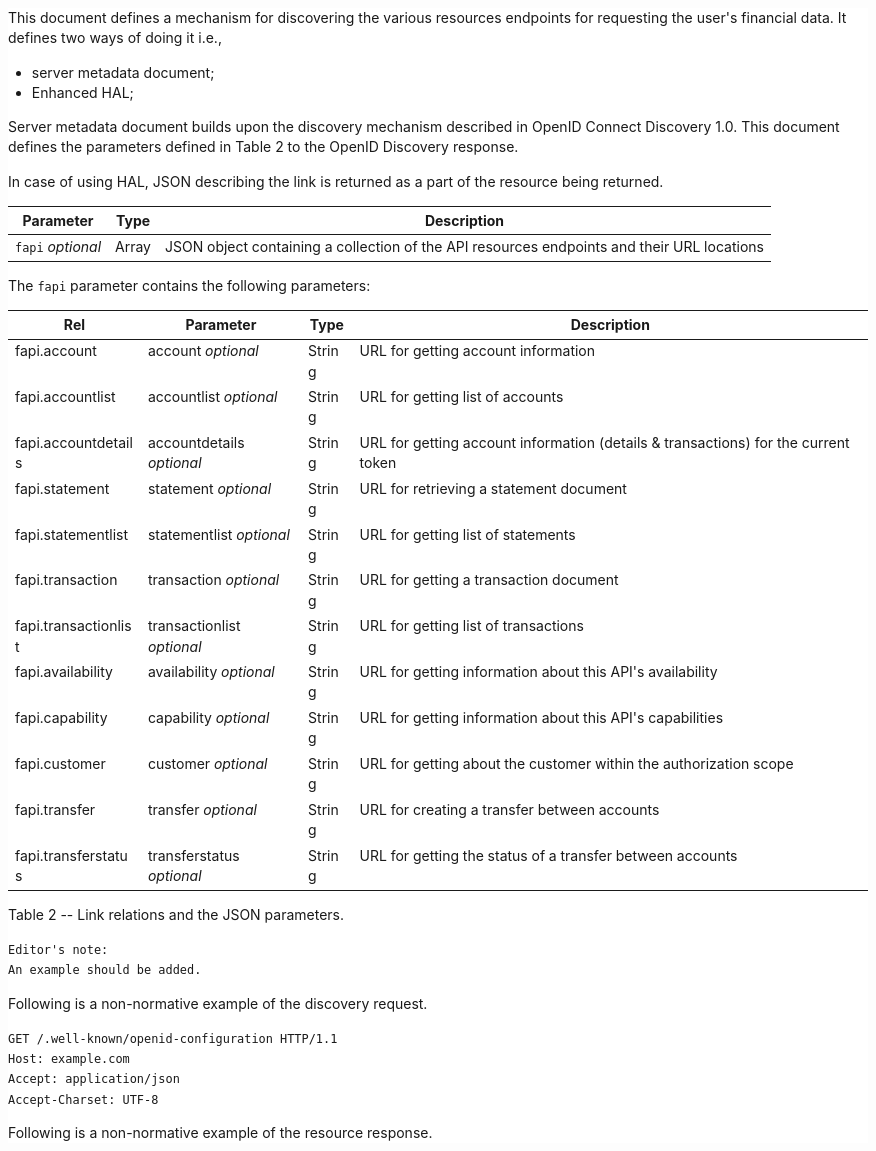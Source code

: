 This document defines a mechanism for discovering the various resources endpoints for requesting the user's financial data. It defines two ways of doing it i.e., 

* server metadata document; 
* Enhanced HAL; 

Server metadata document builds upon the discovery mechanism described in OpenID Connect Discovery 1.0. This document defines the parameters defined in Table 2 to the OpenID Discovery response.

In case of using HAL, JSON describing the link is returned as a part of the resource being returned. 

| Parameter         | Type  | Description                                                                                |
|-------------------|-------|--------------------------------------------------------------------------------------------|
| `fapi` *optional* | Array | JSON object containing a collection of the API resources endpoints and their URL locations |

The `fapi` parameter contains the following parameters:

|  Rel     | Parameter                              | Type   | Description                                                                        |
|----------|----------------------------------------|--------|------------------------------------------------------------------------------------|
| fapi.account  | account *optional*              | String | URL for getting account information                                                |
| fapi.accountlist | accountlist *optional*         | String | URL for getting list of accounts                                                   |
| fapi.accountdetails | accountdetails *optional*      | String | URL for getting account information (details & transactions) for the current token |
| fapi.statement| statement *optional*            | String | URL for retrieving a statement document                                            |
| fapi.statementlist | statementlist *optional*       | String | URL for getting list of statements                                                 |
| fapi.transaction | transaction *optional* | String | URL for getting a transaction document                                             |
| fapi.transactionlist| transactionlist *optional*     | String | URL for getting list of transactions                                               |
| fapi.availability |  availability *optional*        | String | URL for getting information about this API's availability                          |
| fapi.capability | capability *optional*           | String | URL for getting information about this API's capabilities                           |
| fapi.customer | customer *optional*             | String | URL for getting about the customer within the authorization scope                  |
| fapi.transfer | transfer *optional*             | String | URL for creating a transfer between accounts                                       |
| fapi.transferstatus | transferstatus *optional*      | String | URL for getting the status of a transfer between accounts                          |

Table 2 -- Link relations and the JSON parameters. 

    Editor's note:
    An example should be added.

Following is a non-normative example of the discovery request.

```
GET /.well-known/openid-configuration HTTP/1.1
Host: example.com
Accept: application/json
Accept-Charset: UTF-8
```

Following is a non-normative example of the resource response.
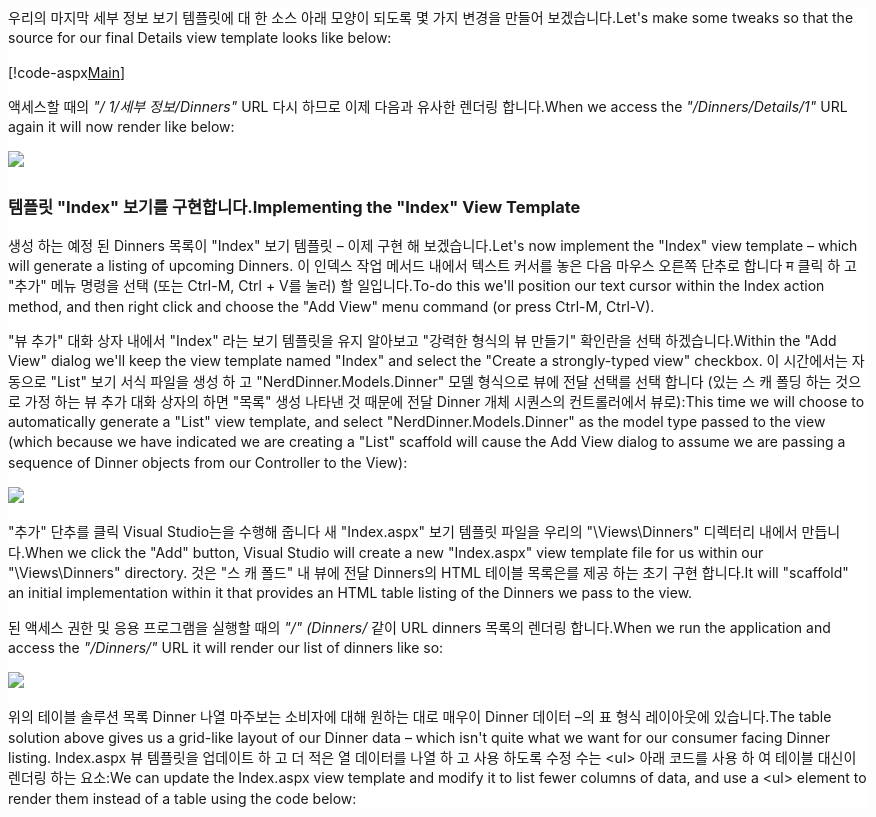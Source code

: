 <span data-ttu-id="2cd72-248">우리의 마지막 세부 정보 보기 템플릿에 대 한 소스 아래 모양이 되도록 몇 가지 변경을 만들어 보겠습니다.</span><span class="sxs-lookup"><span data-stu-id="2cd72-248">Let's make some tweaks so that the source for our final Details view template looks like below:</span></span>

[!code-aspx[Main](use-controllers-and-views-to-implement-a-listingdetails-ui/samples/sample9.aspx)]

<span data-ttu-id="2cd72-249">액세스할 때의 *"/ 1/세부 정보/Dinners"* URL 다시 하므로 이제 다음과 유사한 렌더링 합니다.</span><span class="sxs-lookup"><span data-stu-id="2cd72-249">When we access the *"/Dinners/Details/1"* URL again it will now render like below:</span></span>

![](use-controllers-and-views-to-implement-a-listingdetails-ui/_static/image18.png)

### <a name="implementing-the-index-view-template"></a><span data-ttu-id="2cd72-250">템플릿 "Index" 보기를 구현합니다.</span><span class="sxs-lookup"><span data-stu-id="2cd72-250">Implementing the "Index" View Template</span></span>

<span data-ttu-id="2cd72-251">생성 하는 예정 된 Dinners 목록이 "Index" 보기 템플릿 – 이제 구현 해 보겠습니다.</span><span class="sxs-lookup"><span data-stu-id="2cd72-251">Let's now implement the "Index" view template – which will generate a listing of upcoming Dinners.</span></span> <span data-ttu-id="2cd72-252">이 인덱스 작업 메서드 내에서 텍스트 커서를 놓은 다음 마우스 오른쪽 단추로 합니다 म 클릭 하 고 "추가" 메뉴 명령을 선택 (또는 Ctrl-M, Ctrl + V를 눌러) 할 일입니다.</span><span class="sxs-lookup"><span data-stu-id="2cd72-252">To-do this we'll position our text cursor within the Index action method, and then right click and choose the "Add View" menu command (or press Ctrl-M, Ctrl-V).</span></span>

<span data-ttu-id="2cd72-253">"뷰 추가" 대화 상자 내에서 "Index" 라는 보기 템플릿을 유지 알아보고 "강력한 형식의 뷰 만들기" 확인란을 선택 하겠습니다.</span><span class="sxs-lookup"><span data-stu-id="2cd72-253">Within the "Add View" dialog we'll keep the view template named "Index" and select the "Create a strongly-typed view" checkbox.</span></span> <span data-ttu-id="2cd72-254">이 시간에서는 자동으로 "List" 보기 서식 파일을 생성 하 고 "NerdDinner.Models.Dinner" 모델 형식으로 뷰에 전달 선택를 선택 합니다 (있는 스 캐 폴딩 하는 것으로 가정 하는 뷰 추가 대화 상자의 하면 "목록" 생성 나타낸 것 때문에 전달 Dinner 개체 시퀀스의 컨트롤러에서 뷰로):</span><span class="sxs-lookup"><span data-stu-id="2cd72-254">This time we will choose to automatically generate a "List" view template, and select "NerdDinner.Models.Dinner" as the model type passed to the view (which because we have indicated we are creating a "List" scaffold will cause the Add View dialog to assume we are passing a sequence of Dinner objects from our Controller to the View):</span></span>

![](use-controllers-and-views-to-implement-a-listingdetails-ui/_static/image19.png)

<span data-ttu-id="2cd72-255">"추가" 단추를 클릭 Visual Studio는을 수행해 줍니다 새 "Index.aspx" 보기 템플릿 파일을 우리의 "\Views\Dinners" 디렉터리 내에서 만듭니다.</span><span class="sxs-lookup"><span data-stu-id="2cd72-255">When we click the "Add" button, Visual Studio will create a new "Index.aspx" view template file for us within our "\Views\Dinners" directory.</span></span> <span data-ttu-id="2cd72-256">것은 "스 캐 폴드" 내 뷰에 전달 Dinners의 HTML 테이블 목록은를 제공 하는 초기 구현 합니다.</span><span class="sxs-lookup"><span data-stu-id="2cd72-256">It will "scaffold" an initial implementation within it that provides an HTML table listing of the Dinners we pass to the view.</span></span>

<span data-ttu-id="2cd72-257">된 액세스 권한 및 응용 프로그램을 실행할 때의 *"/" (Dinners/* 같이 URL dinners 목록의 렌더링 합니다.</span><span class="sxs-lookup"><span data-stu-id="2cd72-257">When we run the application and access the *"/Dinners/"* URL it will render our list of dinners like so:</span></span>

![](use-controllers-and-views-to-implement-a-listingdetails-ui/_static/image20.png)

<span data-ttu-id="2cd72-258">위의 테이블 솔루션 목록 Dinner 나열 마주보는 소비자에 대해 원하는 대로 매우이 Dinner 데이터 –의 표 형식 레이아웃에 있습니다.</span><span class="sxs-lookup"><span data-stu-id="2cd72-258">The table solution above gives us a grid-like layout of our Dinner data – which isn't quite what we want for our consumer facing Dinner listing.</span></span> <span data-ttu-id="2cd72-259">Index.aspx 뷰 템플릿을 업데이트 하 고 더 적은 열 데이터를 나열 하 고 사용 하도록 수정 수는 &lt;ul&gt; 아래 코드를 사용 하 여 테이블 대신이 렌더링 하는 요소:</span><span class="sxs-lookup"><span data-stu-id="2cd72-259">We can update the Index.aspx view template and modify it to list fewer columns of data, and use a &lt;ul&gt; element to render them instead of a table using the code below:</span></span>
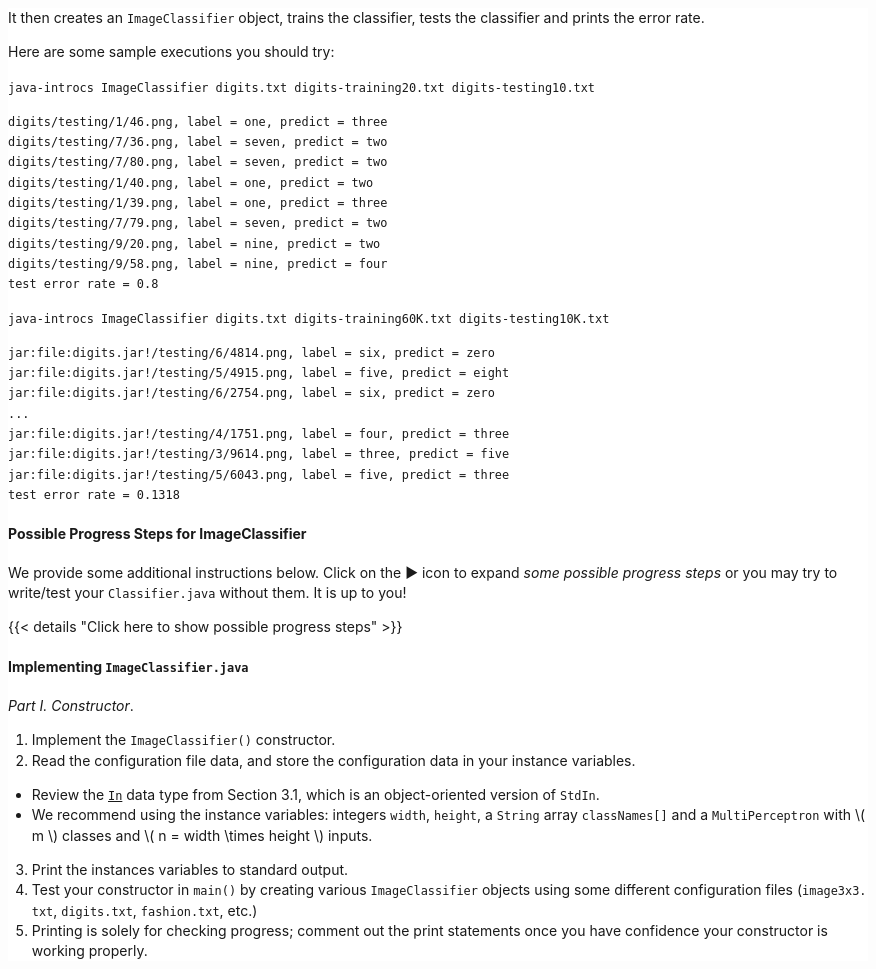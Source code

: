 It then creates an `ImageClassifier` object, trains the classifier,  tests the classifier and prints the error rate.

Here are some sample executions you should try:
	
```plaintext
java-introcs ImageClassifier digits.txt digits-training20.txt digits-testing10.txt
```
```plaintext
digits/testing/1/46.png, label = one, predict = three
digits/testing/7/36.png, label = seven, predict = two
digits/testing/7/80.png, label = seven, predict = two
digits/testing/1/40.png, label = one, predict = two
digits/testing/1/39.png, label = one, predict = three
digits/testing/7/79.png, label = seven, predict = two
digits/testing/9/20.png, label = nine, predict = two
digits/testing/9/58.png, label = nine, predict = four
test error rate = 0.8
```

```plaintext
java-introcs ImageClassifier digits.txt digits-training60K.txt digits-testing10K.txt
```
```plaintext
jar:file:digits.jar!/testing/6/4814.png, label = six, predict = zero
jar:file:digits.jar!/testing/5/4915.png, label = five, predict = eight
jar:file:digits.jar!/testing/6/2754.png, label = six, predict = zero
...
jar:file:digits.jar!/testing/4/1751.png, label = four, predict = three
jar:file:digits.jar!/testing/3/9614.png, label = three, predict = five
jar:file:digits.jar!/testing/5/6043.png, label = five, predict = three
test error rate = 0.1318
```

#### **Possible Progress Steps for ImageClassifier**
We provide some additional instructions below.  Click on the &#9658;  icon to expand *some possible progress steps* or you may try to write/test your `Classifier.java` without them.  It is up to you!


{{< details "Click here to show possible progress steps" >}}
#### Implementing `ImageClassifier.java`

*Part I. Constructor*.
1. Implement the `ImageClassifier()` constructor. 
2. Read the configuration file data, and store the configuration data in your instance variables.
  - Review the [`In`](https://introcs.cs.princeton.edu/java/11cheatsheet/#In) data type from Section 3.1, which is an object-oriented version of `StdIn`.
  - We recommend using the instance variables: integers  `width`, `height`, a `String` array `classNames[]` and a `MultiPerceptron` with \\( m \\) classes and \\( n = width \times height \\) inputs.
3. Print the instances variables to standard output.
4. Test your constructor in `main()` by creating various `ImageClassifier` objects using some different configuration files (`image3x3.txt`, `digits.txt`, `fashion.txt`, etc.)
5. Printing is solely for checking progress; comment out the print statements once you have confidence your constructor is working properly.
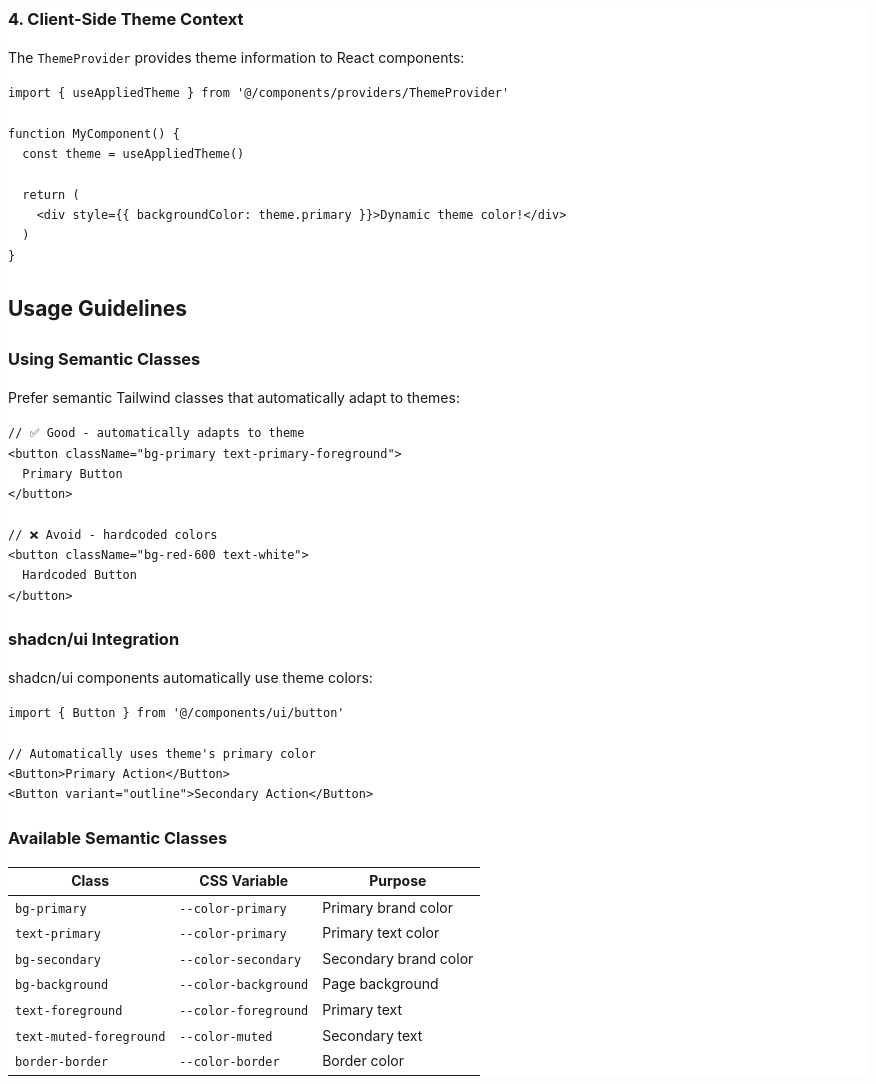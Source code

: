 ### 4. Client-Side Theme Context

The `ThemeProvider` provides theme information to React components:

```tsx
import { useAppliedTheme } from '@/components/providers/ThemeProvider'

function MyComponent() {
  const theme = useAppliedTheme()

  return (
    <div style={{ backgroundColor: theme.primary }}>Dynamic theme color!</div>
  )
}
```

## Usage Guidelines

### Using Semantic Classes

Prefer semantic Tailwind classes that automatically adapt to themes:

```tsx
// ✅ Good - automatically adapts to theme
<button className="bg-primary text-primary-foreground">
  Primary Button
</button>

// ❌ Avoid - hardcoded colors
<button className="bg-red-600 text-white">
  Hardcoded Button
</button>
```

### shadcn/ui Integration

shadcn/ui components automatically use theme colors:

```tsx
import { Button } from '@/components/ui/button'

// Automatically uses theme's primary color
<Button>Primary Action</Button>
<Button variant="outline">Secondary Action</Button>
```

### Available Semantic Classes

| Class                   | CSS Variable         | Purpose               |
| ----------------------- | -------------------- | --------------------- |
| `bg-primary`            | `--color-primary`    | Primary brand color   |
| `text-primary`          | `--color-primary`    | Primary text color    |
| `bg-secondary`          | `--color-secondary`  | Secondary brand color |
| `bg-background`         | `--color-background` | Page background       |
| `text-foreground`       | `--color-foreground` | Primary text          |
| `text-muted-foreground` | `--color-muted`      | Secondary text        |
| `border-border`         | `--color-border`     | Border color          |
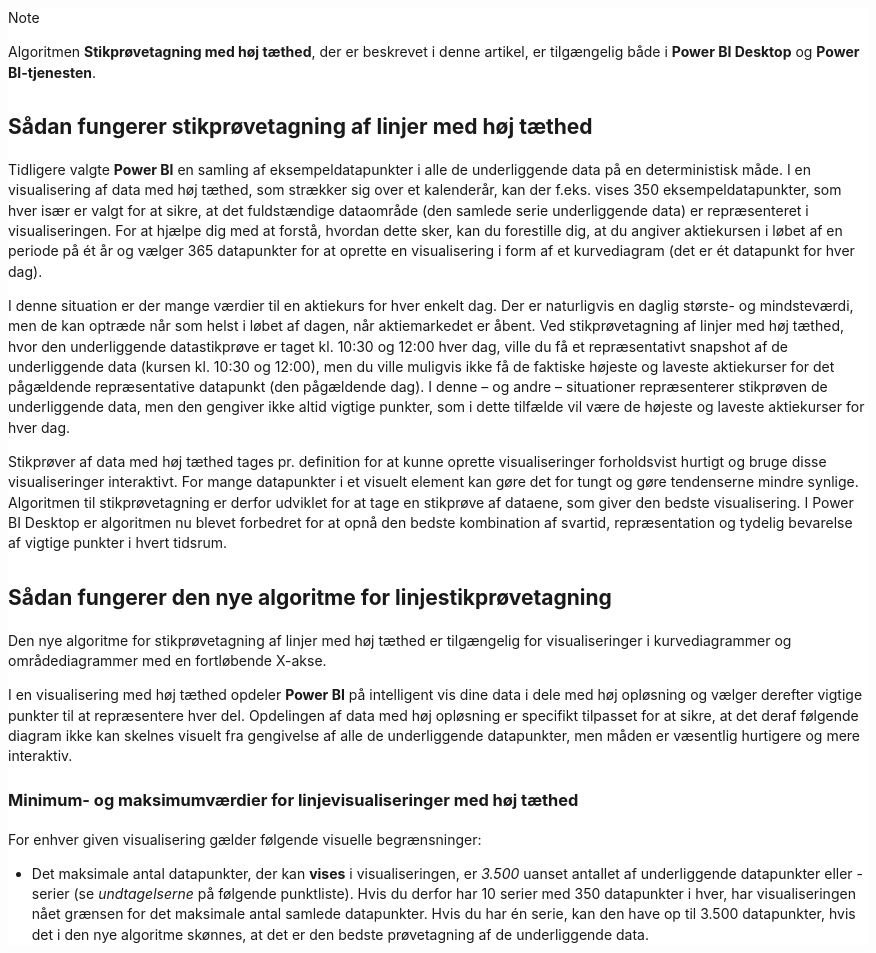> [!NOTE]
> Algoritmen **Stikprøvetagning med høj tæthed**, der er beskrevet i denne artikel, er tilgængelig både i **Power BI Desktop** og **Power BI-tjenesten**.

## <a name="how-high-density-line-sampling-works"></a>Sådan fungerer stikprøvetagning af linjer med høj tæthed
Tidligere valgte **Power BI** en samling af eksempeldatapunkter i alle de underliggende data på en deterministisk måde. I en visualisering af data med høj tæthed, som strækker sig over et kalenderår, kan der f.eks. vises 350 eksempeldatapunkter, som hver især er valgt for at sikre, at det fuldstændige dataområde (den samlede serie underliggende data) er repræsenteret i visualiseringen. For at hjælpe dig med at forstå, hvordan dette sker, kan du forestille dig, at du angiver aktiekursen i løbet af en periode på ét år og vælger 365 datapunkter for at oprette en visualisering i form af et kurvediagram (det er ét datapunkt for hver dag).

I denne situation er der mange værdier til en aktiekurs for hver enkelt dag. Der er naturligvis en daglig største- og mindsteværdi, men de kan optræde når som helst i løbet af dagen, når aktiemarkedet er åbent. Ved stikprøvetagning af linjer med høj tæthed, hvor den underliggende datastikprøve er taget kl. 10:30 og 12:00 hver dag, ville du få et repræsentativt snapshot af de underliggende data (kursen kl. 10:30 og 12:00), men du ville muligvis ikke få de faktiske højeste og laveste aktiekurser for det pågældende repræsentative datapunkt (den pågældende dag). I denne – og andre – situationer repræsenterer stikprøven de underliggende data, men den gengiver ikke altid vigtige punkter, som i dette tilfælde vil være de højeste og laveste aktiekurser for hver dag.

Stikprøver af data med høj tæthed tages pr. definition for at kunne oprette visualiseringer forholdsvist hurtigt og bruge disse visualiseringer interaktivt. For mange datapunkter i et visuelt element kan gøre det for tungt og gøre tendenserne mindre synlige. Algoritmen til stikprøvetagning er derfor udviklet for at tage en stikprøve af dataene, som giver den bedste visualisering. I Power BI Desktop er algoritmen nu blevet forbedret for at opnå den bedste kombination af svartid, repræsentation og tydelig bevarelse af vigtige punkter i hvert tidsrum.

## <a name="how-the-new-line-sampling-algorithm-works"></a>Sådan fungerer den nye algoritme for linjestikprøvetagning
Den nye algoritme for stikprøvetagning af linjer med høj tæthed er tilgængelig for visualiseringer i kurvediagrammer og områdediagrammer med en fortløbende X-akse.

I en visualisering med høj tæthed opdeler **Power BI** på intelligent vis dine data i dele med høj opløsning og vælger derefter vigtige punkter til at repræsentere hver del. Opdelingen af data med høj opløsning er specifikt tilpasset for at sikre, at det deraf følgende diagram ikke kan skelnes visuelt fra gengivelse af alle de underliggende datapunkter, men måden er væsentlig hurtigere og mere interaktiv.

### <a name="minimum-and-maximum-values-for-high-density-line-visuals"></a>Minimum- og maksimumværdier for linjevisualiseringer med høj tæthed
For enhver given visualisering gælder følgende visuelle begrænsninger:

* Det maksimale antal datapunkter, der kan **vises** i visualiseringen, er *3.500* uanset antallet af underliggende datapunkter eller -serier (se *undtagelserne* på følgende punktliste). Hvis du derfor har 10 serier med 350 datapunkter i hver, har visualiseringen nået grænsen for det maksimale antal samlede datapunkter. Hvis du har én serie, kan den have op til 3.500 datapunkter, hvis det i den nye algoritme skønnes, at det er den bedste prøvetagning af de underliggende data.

Work task: Go line by line through the data above and report each one that holds the string "følgende".

Output for this task:
I en visualisering med høj tæthed opdeler **Power BI** på intelligent vis dine data i dele med høj opløsning og vælger derefter vigtige punkter til at repræsentere hver del. Opdelingen af data med høj opløsning er specifikt tilpasset for at sikre, at det deraf følgende diagram ikke kan skelnes visuelt fra gengivelse af alle de underliggende datapunkter, men måden er væsentlig hurtigere og mere interaktiv.
For enhver given visualisering gælder følgende visuelle begrænsninger:
* Det maksimale antal datapunkter, der kan **vises** i visualiseringen, er *3.500* uanset antallet af underliggende datapunkter eller -serier (se *undtagelserne* på følgende punktliste). Hvis du derfor har 10 serier med 350 datapunkter i hver, har visualiseringen nået grænsen for det maksimale antal samlede datapunkter. Hvis du har én serie, kan den have op til 3.500 datapunkter, hvis det i den nye algoritme skønnes, at det er den bedste prøvetagning af de underliggende data.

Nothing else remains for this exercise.